- _Records from a data collection_
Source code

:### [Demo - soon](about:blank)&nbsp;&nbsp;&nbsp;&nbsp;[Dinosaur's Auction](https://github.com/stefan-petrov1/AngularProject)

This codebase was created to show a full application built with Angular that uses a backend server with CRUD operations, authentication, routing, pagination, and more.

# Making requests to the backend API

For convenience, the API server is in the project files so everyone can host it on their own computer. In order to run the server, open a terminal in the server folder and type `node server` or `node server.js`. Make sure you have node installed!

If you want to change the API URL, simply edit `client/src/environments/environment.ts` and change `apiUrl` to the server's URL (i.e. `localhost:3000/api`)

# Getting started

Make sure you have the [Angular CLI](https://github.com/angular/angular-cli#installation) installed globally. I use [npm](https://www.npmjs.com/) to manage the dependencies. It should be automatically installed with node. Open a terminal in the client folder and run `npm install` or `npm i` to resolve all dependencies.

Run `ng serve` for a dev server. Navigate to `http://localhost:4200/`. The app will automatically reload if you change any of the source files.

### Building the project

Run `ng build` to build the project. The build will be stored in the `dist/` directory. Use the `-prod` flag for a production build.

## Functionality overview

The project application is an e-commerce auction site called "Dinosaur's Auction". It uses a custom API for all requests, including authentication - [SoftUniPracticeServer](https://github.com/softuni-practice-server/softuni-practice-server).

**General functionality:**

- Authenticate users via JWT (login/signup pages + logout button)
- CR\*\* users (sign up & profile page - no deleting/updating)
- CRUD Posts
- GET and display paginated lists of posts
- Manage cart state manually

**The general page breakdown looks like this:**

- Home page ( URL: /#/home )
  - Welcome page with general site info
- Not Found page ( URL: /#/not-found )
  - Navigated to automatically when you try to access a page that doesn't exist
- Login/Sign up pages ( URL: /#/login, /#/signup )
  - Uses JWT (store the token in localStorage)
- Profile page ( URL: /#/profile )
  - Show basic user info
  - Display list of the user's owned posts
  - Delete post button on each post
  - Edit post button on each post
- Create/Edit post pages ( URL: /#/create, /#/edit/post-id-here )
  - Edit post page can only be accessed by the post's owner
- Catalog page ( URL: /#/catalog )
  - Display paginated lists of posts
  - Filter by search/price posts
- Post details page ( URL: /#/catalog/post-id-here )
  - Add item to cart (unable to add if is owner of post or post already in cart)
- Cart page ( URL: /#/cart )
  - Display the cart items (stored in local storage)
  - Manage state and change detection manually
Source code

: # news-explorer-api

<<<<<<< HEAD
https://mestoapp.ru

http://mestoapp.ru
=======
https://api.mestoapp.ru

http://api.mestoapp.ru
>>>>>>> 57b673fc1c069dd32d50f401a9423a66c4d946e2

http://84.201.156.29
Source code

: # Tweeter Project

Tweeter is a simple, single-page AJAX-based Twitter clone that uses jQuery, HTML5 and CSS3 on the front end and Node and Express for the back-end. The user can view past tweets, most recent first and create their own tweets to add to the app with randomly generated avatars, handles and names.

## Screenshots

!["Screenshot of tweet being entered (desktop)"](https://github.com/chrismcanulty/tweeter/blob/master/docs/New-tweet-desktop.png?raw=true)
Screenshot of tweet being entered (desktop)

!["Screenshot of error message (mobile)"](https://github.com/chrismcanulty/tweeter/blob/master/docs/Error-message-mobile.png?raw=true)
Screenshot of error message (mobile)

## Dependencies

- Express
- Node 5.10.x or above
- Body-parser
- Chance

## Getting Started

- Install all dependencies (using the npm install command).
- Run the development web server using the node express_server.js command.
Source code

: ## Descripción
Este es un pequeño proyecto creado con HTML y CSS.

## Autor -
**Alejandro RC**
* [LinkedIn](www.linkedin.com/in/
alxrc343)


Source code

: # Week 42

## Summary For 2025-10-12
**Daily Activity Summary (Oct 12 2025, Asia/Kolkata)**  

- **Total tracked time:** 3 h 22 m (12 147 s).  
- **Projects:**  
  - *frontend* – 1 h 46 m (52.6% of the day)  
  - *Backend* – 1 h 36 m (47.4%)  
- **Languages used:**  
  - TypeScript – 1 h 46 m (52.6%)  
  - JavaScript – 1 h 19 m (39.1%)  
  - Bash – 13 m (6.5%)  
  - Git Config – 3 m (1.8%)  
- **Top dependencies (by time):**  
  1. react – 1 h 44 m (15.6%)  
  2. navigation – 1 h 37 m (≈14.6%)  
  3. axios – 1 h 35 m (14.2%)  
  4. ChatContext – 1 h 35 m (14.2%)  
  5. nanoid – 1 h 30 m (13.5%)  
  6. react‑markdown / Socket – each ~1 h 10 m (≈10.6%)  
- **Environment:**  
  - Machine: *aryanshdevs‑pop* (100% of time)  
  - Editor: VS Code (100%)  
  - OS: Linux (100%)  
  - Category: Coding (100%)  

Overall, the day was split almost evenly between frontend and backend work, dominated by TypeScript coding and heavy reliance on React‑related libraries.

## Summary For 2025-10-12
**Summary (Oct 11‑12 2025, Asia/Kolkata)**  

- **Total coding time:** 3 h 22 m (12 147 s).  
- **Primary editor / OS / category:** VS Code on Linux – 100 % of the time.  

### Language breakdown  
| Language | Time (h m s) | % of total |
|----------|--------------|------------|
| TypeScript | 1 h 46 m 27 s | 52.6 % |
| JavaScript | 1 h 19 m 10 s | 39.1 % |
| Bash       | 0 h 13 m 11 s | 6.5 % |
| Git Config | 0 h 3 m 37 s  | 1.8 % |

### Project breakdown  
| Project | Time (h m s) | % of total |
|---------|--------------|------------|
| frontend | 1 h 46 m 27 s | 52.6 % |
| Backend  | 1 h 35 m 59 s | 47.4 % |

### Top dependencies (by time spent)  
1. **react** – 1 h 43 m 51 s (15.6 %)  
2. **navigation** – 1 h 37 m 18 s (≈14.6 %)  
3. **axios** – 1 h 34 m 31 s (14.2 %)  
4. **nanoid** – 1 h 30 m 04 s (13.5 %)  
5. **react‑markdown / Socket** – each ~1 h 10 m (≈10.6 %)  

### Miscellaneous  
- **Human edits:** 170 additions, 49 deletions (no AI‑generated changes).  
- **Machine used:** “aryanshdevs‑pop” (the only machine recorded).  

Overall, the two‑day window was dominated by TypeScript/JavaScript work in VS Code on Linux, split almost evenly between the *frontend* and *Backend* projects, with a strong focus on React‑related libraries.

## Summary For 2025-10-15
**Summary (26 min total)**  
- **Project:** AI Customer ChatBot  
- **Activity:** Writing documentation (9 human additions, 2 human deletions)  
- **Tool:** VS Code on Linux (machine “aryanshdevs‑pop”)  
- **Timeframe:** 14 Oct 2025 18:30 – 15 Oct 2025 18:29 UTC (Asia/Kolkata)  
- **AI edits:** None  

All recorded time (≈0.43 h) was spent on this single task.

- _PROBLEM_
Set the records above down again, exactly as they read.

- _ANSWER BELOW_
Source code

:### [Demo - soon](about:blank)&nbsp;&nbsp;&nbsp;&nbsp;[Dinosaur's Auction](https://github.com/stefan-petrov1/AngularProject)

This codebase was created to show a full application built with Angular that uses a backend server with CRUD operations, authentication, routing, pagination, and more.

# Making requests to the backend API

For convenience, the API server is in the project files so everyone can host it on their own computer. In order to run the server, open a terminal in the server folder and type `node server` or `node server.js`. Make sure you have node installed!

If you want to change the API URL, simply edit `client/src/environments/environment.ts` and change `apiUrl` to the server's URL (i.e. `localhost:3000/api`)

# Getting started

Make sure you have the [Angular CLI](https://github.com/angular/angular-cli#installation) installed globally. I use [npm](https://www.npmjs.com/) to manage the dependencies. It should be automatically installed with node. Open a terminal in the client folder and run `npm install` or `npm i` to resolve all dependencies.

Run `ng serve` for a dev server. Navigate to `http://localhost:4200/`. The app will automatically reload if you change any of the source files.

### Building the project

Run `ng build` to build the project. The build will be stored in the `dist/` directory. Use the `-prod` flag for a production build.

## Functionality overview

The project application is an e-commerce auction site called "Dinosaur's Auction". It uses a custom API for all requests, including authentication - [SoftUniPracticeServer](https://github.com/softuni-practice-server/softuni-practice-server).

**General functionality:**

- Authenticate users via JWT (login/signup pages + logout button)
- CR\*\* users (sign up & profile page - no deleting/updating)
- CRUD Posts
- GET and display paginated lists of posts
- Manage cart state manually

**The general page breakdown looks like this:**

- Home page ( URL: /#/home )
  - Welcome page with general site info
- Not Found page ( URL: /#/not-found )
  - Navigated to automatically when you try to access a page that doesn't exist
- Login/Sign up pages ( URL: /#/login, /#/signup )
  - Uses JWT (store the token in localStorage)
- Profile page ( URL: /#/profile )
  - Show basic user info
  - Display list of the user's owned posts
  - Delete post button on each post
  - Edit post button on each post
- Create/Edit post pages ( URL: /#/create, /#/edit/post-id-here )
  - Edit post page can only be accessed by the post's owner
- Catalog page ( URL: /#/catalog )
  - Display paginated lists of posts
  - Filter by search/price posts
- Post details page ( URL: /#/catalog/post-id-here )
  - Add item to cart (unable to add if is owner of post or post already in cart)
- Cart page ( URL: /#/cart )
  - Display the cart items (stored in local storage)
  - Manage state and change detection manually
Source code

: # news-explorer-api

<<<<<<< HEAD
https://mestoapp.ru

http://mestoapp.ru
=======
https://api.mestoapp.ru

http://api.mestoapp.ru
>>>>>>> 57b673fc1c069dd32d50f401a9423a66c4d946e2

http://84.201.156.29
Source code

: # Tweeter Project

Tweeter is a simple, single-page AJAX-based Twitter clone that uses jQuery, HTML5 and CSS3 on the front end and Node and Express for the back-end. The user can view past tweets, most recent first and create their own tweets to add to the app with randomly generated avatars, handles and names.

## Screenshots

!["Screenshot of tweet being entered (desktop)"](https://github.com/chrismcanulty/tweeter/blob/master/docs/New-tweet-desktop.png?raw=true)
Screenshot of tweet being entered (desktop)

!["Screenshot of error message (mobile)"](https://github.com/chrismcanulty/tweeter/blob/master/docs/Error-message-mobile.png?raw=true)
Screenshot of error message (mobile)

## Dependencies

- Express
- Node 5.10.x or above
- Body-parser
- Chance

## Getting Started

- Install all dependencies (using the npm install command).
- Run the development web server using the node express_server.js command.
Source code

: ## Descripción
Este es un pequeño proyecto creado con HTML y CSS.

## Autor -
**Alejandro RC**
* [LinkedIn](www.linkedin.com/in/
alxrc343)


Source code

: # Week 42

## Summary For 2025-10-12
**Daily Activity Summary (Oct 12 2025, Asia/Kolkata)**  

- **Total tracked time:** 3 h 22 m (12 147 s).  
- **Projects:**  
  - *frontend* – 1 h 46 m (52.6% of the day)  
  - *Backend* – 1 h 36 m (47.4%)  
- **Languages used:**  
  - TypeScript – 1 h 46 m (52.6%)  
  - JavaScript – 1 h 19 m (39.1%)  
  - Bash – 13 m (6.5%)  
  - Git Config – 3 m (1.8%)  
- **Top dependencies (by time):**  
  1. react – 1 h 44 m (15.6%)  
  2. navigation – 1 h 37 m (≈14.6%)  
  3. axios – 1 h 35 m (14.2%)  
  4. ChatContext – 1 h 35 m (14.2%)  
  5. nanoid – 1 h 30 m (13.5%)  
  6. react‑markdown / Socket – each ~1 h 10 m (≈10.6%)  
- **Environment:**  
  - Machine: *aryanshdevs‑pop* (100% of time)  
  - Editor: VS Code (100%)  
  - OS: Linux (100%)  
  - Category: Coding (100%)  

Overall, the day was split almost evenly between frontend and backend work, dominated by TypeScript coding and heavy reliance on React‑related libraries.

## Summary For 2025-10-12
**Summary (Oct 11‑12 2025, Asia/Kolkata)**  

- **Total coding time:** 3 h 22 m (12 147 s).  
- **Primary editor / OS / category:** VS Code on Linux – 100 % of the time.  

### Language breakdown  
| Language | Time (h m s) | % of total |
|----------|--------------|------------|
| TypeScript | 1 h 46 m 27 s | 52.6 % |
| JavaScript | 1 h 19 m 10 s | 39.1 % |
| Bash       | 0 h 13 m 11 s | 6.5 % |
| Git Config | 0 h 3 m 37 s  | 1.8 % |

### Project breakdown  
| Project | Time (h m s) | % of total |
|---------|--------------|------------|
| frontend | 1 h 46 m 27 s | 52.6 % |
| Backend  | 1 h 35 m 59 s | 47.4 % |

### Top dependencies (by time spent)  
1. **react** – 1 h 43 m 51 s (15.6 %)  
2. **navigation** – 1 h 37 m 18 s (≈14.6 %)  
3. **axios** – 1 h 34 m 31 s (14.2 %)  
4. **nanoid** – 1 h 30 m 04 s (13.5 %)  
5. **react‑markdown / Socket** – each ~1 h 10 m (≈10.6 %)  

### Miscellaneous  
- **Human edits:** 170 additions, 49 deletions (no AI‑generated changes).  
- **Machine used:** “aryanshdevs‑pop” (the only machine recorded).  

Overall, the two‑day window was dominated by TypeScript/JavaScript work in VS Code on Linux, split almost evenly between the *frontend* and *Backend* projects, with a strong focus on React‑related libraries.

## Summary For 2025-10-15
**Summary (26 min total)**  
- **Project:** AI Customer ChatBot  
- **Activity:** Writing documentation (9 human additions, 2 human deletions)  
- **Tool:** VS Code on Linux (machine “aryanshdevs‑pop”)  
- **Timeframe:** 14 Oct 2025 18:30 – 15 Oct 2025 18:29 UTC (Asia/Kolkata)  
- **AI edits:** None  

All recorded time (≈0.43 h) was spent on this single task.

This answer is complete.